The Kumeyaay will formally announce the agreement today once both parties sign it, Brown said. The two truckloads of Indian remains taken from the site will be reburied there in Catholic and Kumeyaay ceremonies Friday and Saturday, he added.
The agreement is similar to the compromise proposal by the office of the state attorney general, which rules out construction on the site "for the foreseeable future," Brown said. Another source close to the negotiations confirmed that wording. The Kumeyaay had previously demanded that the site remain undisturbed "in perpetuity."
The settlement, which follows three weeks of negotiations, also calls for the diocese to give the Indians two months' notice before applying for any development permits for the site, Brown said. And the mission has reportedly agreed to designate a part of the lot as a cemetery. A source close to the talks confirmed these provisions, as well.
'Certainly Good News'
"If the Kumeyaay Indians have accepted our offer, then that's certainly good news," said parish spokesman William Finley. The mission had not been notified of the Kumeyaay decision as of Wednesday afternoon, he said.
Msgr. I. Brent Eagen, who heads the meeting hall project, could not be reached for comment Wednesday. Kumeyaay officials said they would not respond to further queries until today's announcement.
The settlement follows a month of controversy over diocese plans to build a meeting hall on a site that contains historic ruins and human remains. And, although it represents a setback for the 10-year-old proposal, the hall's ultimate fate remains unclear.
A parish committee formed by Eagen to find alternative sites for the building met for the first time Tuesday, said committee member Janet Bartel. But the parishioners worry that archeological ruins and human bones will also be found on other prospective sites, Bartel said.
Layer to Obscure Ruins
Under the new accord, a layer of earth will once again obscure much of the ruins, believed to be those of an early mission church, sources said. Only one of the pits excavated on the site did not contain human remains and could thus be left open, said Joy Massa, chairwoman of a committee of preservationists opposing the meeting hall. Massa said her group supports the Kumeyaay demands.
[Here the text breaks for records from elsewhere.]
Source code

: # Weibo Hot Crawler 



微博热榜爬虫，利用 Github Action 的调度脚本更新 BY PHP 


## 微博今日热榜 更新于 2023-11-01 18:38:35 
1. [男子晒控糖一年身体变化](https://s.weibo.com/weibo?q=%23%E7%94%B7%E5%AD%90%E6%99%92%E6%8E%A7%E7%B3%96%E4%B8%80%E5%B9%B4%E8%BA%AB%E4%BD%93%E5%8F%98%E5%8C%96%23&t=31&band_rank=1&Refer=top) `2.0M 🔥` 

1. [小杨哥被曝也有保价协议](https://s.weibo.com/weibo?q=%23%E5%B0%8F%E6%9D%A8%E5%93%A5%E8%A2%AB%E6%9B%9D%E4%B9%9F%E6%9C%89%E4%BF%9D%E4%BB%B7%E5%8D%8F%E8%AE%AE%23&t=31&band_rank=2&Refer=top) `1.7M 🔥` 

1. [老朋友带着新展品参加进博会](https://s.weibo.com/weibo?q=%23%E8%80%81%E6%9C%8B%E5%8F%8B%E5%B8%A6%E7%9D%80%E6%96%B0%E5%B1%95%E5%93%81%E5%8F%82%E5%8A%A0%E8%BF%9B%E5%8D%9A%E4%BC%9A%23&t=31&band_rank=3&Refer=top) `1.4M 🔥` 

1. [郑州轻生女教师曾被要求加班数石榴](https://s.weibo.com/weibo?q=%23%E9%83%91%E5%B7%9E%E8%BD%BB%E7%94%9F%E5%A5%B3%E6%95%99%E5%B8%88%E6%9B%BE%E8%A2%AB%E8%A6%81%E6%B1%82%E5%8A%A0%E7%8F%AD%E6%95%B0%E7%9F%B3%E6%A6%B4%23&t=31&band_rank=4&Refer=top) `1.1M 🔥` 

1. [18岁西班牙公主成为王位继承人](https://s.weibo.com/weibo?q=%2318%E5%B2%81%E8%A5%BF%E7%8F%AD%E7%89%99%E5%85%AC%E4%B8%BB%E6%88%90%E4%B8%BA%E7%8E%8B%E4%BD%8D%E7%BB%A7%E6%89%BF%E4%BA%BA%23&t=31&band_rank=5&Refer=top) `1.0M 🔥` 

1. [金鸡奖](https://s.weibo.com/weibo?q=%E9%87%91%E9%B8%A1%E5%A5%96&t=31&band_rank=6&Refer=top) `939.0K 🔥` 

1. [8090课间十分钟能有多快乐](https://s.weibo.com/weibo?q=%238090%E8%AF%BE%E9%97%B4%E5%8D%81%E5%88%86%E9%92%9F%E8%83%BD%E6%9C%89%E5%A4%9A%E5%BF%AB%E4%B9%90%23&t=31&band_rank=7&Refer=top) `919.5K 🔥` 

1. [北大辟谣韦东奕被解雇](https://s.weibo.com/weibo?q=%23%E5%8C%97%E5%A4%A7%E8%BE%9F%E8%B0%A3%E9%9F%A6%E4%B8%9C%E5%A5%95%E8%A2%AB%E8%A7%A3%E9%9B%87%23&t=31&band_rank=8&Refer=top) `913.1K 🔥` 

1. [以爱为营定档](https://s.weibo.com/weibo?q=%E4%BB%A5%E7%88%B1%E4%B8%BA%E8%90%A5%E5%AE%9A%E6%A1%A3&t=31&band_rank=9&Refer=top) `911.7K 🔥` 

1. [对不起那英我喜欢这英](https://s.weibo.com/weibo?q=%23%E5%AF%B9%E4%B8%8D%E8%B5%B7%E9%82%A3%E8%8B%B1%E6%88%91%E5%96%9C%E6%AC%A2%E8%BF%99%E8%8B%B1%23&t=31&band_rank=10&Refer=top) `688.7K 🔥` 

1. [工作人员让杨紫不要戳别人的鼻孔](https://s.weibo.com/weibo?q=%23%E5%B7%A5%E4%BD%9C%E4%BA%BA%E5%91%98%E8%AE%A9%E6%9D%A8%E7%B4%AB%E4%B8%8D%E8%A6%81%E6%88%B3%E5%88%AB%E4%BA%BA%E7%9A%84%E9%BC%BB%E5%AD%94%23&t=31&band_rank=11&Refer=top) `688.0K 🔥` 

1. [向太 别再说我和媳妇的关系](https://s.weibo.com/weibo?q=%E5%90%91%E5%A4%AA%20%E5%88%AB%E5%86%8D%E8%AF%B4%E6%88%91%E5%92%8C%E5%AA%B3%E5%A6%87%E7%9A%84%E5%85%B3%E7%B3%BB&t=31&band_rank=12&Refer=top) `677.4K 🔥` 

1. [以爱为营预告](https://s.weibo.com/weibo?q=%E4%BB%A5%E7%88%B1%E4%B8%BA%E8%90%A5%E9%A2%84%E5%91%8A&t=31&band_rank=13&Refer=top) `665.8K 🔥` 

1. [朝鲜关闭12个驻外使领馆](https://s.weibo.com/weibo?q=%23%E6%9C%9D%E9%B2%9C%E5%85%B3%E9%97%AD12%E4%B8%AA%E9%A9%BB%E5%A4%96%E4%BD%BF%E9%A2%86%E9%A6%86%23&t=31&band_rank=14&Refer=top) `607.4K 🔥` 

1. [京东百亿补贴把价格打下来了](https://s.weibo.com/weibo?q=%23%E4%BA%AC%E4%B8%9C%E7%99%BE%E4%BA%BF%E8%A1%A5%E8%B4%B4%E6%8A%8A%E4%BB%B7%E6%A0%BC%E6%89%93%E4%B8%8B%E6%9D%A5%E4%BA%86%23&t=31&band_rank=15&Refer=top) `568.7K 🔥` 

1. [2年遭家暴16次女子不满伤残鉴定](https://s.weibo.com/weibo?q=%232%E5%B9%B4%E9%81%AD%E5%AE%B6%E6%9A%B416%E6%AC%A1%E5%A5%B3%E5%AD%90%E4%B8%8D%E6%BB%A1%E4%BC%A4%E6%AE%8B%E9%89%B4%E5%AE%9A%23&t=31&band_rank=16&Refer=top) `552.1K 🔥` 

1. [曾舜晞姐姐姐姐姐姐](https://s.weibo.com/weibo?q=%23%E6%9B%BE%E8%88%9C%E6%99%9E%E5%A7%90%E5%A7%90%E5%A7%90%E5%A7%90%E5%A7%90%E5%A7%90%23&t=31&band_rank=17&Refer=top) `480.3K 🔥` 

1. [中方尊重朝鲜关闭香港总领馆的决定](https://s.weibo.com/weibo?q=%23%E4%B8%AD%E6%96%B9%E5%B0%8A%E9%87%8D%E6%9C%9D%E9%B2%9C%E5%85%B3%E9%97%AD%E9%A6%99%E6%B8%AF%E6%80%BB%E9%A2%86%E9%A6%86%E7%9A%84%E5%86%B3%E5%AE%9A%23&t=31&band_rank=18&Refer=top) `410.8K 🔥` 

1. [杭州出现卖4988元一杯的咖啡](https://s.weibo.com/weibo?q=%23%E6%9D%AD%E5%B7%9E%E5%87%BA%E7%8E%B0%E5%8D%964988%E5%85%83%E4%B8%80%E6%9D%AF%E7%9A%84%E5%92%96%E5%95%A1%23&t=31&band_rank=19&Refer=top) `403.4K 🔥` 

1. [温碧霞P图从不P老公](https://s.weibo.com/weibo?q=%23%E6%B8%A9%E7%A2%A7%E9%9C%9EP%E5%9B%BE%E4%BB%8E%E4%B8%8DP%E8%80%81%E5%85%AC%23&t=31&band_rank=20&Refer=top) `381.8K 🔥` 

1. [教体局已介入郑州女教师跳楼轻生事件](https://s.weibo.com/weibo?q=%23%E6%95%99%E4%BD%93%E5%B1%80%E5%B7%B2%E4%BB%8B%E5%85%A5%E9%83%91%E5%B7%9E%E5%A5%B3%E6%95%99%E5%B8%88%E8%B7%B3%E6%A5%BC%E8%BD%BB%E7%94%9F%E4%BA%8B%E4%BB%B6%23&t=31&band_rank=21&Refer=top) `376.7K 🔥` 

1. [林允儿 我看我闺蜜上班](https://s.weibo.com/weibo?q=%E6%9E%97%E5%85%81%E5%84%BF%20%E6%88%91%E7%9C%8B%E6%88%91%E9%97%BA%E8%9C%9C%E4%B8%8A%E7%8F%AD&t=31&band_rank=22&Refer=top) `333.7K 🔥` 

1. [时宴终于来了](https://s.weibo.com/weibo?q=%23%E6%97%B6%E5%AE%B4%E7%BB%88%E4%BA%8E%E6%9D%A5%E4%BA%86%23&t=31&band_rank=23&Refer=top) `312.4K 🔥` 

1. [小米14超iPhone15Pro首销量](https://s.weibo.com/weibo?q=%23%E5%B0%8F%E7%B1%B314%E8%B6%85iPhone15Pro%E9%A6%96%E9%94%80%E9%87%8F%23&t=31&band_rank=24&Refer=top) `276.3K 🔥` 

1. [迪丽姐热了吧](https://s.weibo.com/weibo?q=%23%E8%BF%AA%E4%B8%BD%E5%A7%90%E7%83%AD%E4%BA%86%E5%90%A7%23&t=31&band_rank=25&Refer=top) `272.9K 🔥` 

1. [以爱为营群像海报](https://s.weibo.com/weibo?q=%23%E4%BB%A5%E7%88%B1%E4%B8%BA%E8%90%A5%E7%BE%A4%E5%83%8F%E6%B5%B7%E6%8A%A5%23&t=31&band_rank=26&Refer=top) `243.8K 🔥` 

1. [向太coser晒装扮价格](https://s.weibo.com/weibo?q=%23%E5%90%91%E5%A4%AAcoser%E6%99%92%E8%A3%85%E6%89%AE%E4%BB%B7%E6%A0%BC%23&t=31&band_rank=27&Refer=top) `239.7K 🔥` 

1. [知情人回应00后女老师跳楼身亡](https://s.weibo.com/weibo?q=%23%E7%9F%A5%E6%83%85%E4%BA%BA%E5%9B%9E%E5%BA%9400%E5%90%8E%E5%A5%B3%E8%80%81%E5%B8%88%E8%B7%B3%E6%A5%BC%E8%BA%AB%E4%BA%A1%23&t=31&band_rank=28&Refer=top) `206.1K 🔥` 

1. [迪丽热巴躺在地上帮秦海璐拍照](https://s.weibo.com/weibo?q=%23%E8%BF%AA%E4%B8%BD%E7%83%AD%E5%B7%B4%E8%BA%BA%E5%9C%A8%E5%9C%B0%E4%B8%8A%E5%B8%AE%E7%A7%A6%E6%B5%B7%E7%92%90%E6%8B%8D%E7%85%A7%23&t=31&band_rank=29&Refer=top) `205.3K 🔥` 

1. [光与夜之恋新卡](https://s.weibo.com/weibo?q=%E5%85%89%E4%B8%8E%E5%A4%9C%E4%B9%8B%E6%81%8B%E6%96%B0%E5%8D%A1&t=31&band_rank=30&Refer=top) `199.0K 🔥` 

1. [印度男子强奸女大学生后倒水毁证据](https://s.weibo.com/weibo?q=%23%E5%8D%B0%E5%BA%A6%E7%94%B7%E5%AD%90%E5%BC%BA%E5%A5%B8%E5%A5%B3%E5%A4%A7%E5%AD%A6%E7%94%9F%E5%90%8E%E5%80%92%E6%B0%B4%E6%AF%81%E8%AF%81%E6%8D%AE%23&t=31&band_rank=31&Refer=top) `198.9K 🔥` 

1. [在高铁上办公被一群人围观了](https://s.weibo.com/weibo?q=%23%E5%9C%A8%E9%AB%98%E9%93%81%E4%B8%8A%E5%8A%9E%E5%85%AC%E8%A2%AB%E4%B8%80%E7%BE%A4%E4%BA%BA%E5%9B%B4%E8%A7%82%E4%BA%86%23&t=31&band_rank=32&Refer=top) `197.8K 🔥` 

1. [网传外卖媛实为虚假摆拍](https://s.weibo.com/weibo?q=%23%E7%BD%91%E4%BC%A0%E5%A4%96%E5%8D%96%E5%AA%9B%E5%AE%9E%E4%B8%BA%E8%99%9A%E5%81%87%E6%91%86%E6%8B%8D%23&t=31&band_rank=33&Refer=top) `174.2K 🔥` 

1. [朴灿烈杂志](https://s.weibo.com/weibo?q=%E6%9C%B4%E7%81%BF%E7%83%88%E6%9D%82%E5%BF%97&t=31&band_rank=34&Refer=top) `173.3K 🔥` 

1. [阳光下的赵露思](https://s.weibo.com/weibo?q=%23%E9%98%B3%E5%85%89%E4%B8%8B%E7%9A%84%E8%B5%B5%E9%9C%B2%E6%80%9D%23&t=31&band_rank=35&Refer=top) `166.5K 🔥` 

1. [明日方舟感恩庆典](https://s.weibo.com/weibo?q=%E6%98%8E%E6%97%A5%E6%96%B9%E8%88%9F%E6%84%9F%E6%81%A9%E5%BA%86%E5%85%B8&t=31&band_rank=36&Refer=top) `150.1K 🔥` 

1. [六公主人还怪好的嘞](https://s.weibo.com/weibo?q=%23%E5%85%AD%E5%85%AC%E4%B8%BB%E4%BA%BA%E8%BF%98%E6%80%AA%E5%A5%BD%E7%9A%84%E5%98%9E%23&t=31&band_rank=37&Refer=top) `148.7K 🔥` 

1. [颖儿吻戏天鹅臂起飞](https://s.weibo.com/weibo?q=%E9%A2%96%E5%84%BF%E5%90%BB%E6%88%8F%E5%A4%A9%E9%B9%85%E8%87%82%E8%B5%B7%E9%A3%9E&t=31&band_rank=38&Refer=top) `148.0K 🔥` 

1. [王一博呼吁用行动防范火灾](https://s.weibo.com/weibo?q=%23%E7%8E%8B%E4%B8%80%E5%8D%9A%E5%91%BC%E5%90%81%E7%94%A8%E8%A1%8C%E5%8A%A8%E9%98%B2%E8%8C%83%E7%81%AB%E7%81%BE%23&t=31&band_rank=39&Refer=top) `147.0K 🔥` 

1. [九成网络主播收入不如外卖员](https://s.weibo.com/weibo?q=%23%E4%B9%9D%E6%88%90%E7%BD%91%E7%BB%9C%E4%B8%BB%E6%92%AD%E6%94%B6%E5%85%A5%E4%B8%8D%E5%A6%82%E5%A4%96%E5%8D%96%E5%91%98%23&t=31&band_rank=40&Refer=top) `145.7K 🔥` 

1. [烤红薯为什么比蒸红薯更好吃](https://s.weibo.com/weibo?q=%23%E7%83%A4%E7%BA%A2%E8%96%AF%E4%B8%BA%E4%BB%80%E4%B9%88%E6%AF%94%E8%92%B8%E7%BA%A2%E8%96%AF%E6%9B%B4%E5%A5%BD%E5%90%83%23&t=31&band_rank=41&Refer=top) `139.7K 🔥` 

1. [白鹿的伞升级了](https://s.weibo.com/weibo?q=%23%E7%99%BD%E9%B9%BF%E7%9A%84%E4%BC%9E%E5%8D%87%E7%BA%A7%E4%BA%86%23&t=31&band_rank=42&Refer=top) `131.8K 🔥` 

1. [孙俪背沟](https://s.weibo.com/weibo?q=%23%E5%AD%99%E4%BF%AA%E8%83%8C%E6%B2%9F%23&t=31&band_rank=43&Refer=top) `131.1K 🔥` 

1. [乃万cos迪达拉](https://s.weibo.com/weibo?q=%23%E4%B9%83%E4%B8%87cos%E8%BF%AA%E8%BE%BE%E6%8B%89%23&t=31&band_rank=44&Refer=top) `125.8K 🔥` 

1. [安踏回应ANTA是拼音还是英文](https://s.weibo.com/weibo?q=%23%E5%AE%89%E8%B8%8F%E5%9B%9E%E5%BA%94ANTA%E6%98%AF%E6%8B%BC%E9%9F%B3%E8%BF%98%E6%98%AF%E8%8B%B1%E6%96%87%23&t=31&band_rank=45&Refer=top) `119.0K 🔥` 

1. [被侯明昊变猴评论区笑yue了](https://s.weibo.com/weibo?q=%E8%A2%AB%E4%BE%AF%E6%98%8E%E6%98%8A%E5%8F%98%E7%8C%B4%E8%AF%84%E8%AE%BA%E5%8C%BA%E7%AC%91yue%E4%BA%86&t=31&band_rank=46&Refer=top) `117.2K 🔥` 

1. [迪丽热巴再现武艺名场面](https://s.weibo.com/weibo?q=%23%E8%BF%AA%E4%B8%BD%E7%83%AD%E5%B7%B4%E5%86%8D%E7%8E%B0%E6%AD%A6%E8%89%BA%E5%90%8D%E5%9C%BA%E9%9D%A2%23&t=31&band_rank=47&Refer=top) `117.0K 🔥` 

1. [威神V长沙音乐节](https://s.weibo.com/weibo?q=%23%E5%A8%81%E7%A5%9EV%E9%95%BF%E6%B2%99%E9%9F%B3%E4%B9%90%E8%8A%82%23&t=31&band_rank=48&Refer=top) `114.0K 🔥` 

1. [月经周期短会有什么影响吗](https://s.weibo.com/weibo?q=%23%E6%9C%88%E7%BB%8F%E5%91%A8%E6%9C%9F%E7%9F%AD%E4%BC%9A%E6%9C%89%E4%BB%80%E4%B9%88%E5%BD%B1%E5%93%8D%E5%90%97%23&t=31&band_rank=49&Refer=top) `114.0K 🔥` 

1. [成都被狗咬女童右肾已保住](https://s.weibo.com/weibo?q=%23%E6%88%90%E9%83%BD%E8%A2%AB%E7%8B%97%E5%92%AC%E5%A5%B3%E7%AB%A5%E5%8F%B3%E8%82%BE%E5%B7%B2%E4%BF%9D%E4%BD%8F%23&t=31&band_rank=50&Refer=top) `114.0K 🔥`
The agreement also raises questions about the hearing on the controversy before the city council Monday. Last week, a City Hall aide said the hearing would proceed regardless of an accord between the Kumeyaay and the diocese because historic preservation issues were not addressed in the negotiations. But a Kumeyaay source said Wednesday that the agreement alters the tribe's role at the hearing.
Before the agreement, preservationists had been preparing a lawsuit against the city and the diocese aimed at barring construction on the site. Massa said last week that such a lawsuit may still be filed, even if an accord is reached, in order to force the mission to release archeological data.